L’obiettivo è quello di creare un insieme di regole condivise e fare in modo che l’UE abbia gli strumenti per reagire, anche con forza, quando queste regole vengono infrante.

Questo vale tanto  per le acquisizioni e gli investimenti industriali quanto per il commercio.

Per l’Italia è dunque essenziale che tali principi di apertura agli scambi  e di difesa intransigente da comportamenti scorretti vengano applicati anche con riferimento ai dossier più importanti di politica commerciale,  primo fra tutti il  progetto di regolamento sulla nuova metodologia Anti Dumping e la connessa questione dello status non di economia di mercato della Cina.
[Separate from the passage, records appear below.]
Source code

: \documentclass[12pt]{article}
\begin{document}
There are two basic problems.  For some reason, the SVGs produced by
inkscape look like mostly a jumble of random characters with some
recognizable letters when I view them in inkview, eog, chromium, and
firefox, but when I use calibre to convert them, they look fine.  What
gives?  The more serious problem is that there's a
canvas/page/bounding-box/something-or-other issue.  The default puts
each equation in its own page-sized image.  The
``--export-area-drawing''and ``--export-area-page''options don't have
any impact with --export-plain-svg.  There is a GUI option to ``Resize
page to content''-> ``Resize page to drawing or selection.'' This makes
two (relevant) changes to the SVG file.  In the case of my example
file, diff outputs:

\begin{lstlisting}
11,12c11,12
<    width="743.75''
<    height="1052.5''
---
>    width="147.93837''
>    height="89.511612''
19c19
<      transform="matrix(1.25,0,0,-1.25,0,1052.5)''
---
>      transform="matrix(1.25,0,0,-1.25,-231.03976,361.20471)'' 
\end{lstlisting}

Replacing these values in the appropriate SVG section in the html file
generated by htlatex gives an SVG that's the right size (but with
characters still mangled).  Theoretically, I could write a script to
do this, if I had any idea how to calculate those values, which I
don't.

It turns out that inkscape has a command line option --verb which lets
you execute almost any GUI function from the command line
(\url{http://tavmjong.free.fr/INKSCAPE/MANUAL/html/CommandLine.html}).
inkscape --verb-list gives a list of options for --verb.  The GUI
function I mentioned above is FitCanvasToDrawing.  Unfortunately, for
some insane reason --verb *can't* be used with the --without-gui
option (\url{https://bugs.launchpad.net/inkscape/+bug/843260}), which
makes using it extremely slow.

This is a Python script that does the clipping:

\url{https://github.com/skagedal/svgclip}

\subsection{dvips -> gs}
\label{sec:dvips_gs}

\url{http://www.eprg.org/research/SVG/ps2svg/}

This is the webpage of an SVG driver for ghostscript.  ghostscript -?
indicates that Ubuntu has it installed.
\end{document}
Ci  attendiamo che le  discussioni attualmente in corso a Bruxelles tra Parlamento Consiglio e Commissione portino ad un netto miglioramento del testo sul cosiddetto “MES Cina”. Il nostro Paese, conducendo una battaglia spesso di avanguardia, ha contribuito a migliorare, rispetto ad una iniziale proposta inadeguata, la bozza di Regolamento adottata dal Consiglio che tuttavia ancora non risponde pienamente alle esigenze dell’industria e dei lavoratori europei. In questo contesto la posizione espressa dal  Parlamento Europeo con il suo voto appare certamente la più equilibrata e può contare sul pieno sostegno dell’Italia”.

Così il Ministro dello Sviluppo Economico Carlo Calenda sui negoziati in corso a Bruxelles sul Regolamento riguardante la nuova metodologia Anti Dumping UE.